**Work to complete**
Repeat exactly, and only, the lines of the entries below from the one with "The ultimate goal" through the one with "Step-3: Take the", both ends included.

Collected data
———

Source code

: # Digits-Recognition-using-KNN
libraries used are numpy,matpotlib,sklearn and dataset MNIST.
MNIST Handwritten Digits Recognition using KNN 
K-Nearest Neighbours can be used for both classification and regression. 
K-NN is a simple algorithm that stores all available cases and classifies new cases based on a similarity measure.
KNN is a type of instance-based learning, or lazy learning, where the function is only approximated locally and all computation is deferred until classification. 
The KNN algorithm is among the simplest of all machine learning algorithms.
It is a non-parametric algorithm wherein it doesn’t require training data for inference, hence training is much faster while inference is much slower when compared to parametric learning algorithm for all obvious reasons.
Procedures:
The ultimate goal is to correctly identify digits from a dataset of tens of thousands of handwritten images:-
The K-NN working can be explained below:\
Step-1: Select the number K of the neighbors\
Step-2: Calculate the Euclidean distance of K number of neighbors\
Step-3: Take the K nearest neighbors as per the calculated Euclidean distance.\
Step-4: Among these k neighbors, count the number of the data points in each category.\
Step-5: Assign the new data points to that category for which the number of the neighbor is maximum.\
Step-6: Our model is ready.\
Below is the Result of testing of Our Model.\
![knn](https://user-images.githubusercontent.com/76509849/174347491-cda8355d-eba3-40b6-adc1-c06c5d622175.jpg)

———

**Output below**
The ultimate goal is to correctly identify digits from a dataset of tens of thousands of handwritten images:-
The K-NN working can be explained below:\
Step-1: Select the number K of the neighbors\
Step-2: Calculate the Euclidean distance of K number of neighbors\
Step-3: Take the K nearest neighbors as per the calculated Euclidean distance.\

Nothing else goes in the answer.